=== Problem description ===
Your reply should be the records below, duplicated exactly, with any picture removed.

Provided data START

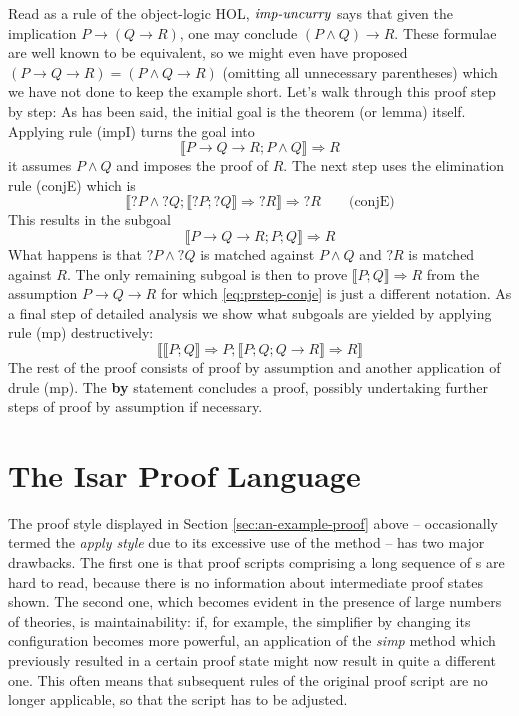 Read as a rule of the object-logic HOL, $\mbox{\emph{imp-uncurry}}$ says that given
the implication $P \longrightarrow (Q \longrightarrow R)$, one may conclude $(P\land Q) \longrightarrow R$. These formulae are
well known to be equivalent, so we might even have proposed $(P \longrightarrow Q \longrightarrow R) = (P \land
Q \longrightarrow R)$ (omitting all unnecessary parentheses) which we have not done to keep
the example short. Let's walk through this proof
step by step: As has been said, the initial goal is the theorem (or lemma)
itself. Applying rule (impI) turns the goal into
\[
\llbracket P\longrightarrow Q\longrightarrow R; P\land Q\rrbracket \Longrightarrow R
\]
\IE it assumes $P\land Q$ and imposes the proof of $R$. The next step uses the
elimination rule (conjE) which is
\[
\llbracket{?P} \land {?Q}; \llbracket{?P}; {?Q}\rrbracket \Longrightarrow {?R}\rrbracket \Longrightarrow {?R}\qquad \text{(conjE)}
\]
This results in the subgoal
\begin{equation} \label{eq:prstep-conje}
\llbracket P\longrightarrow Q\longrightarrow R; P; Q\rrbracket \Longrightarrow R
\end{equation}
What happens is that ${?P} \land {?Q}$ is matched against $P \land Q$ and ${?R}$ is
matched against $R$. The only remaining subgoal is then to prove $\llbracket P; Q\rrbracket\Longrightarrow R$ from
the assumption $P\longrightarrow Q\longrightarrow R$ for which \eqref{eq:prstep-conje} is just a different
notation. As a final step of detailed analysis we show what subgoals are yielded
by applying rule (mp) destructively:
\[
\llbracket \llbracket P; Q\rrbracket \Longrightarrow P; \llbracket P; Q; Q \longrightarrow R\rrbracket \Longrightarrow R\rrbracket
\] 
The rest of the proof consists of proof by assumption and another application of
drule (mp). The \textbf{by} statement concludes a proof, possibly undertaking
further steps of proof by assumption if necessary.


\section{The Isar Proof Language}
\label{sec:isar-proof-language}

The proof style displayed in Section \ref{sec:an-example-proof} above --
occasionally termed the \emph{apply style} due to its excessive use of the
 method -- has two major drawbacks. The first one is that
proof scripts comprising a long sequence of s are hard to
read, because there is no information about intermediate proof states shown.
The second one, which becomes evident in the presence of large numbers of
theories, is maintainability: if, for example, the simplifier by changing its
configuration becomes more powerful, an application of the \emph{simp} method which
previously resulted in a certain proof state might now result in quite a
different one. This often means that subsequent rules of the original proof
script are no longer applicable, so that the script has to be adjusted.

Provided data END

=== Response area ===
 Read as a rule of the object-logic HOL, $\mbox{\emph{imp-uncurry}}$ says that given
the implication $P \longrightarrow (Q \longrightarrow R)$, one may conclude $(P\land Q) \longrightarrow R$. These formulae are
well known to be equivalent, so we might even have proposed $(P \longrightarrow Q \longrightarrow R) = (P \land
Q \longrightarrow R)$ (omitting all unnecessary parentheses) which we have not done to keep
the example short. Let's walk through this proof
step by step: As has been said, the initial goal is the theorem (or lemma)
itself. Applying rule (impI) turns the goal into
\[
\llbracket P\longrightarrow Q\longrightarrow R; P\land Q\rrbracket \Longrightarrow R
\]
\IE it assumes $P\land Q$ and imposes the proof of $R$. The next step uses the
elimination rule (conjE) which is
\[
\llbracket{?P} \land {?Q}; \llbracket{?P}; {?Q}\rrbracket \Longrightarrow {?R}\rrbracket \Longrightarrow {?R}\qquad \text{(conjE)}
\]
This results in the subgoal
\begin{equation} \label{eq:prstep-conje}
\llbracket P\longrightarrow Q\longrightarrow R; P; Q\rrbracket \Longrightarrow R
\end{equation}
What happens is that ${?P} \land {?Q}$ is matched against $P \land Q$ and ${?R}$ is
matched against $R$. The only remaining subgoal is then to prove $\llbracket P; Q\rrbracket\Longrightarrow R$ from
the assumption $P\longrightarrow Q\longrightarrow R$ for which \eqref{eq:prstep-conje} is just a different
notation. As a final step of detailed analysis we show what subgoals are yielded
by applying rule (mp) destructively:
\[
\llbracket \llbracket P; Q\rrbracket \Longrightarrow P; \llbracket P; Q; Q \longrightarrow R\rrbracket \Longrightarrow R\rrbracket
\] 
The rest of the proof consists of proof by assumption and another application of
drule (mp). The \textbf{by} statement concludes a proof, possibly undertaking
further steps of proof by assumption if necessary.


\section{The Isar Proof Language}
\label{sec:isar-proof-language}

The proof style displayed in Section \ref{sec:an-example-proof} above --
occasionally termed the \emph{apply style} due to its excessive use of the
 method -- has two major drawbacks. The first one is that
proof scripts comprising a long sequence of s are hard to
read, because there is no information about intermediate proof states shown.
The second one, which becomes evident in the presence of large numbers of
theories, is maintainability: if, for example, the simplifier by changing its
configuration becomes more powerful, an application of the \emph{simp} method which
previously resulted in a certain proof state might now result in quite a
different one. This often means that subsequent rules of the original proof
script are no longer applicable, so that the script has to be adjusted.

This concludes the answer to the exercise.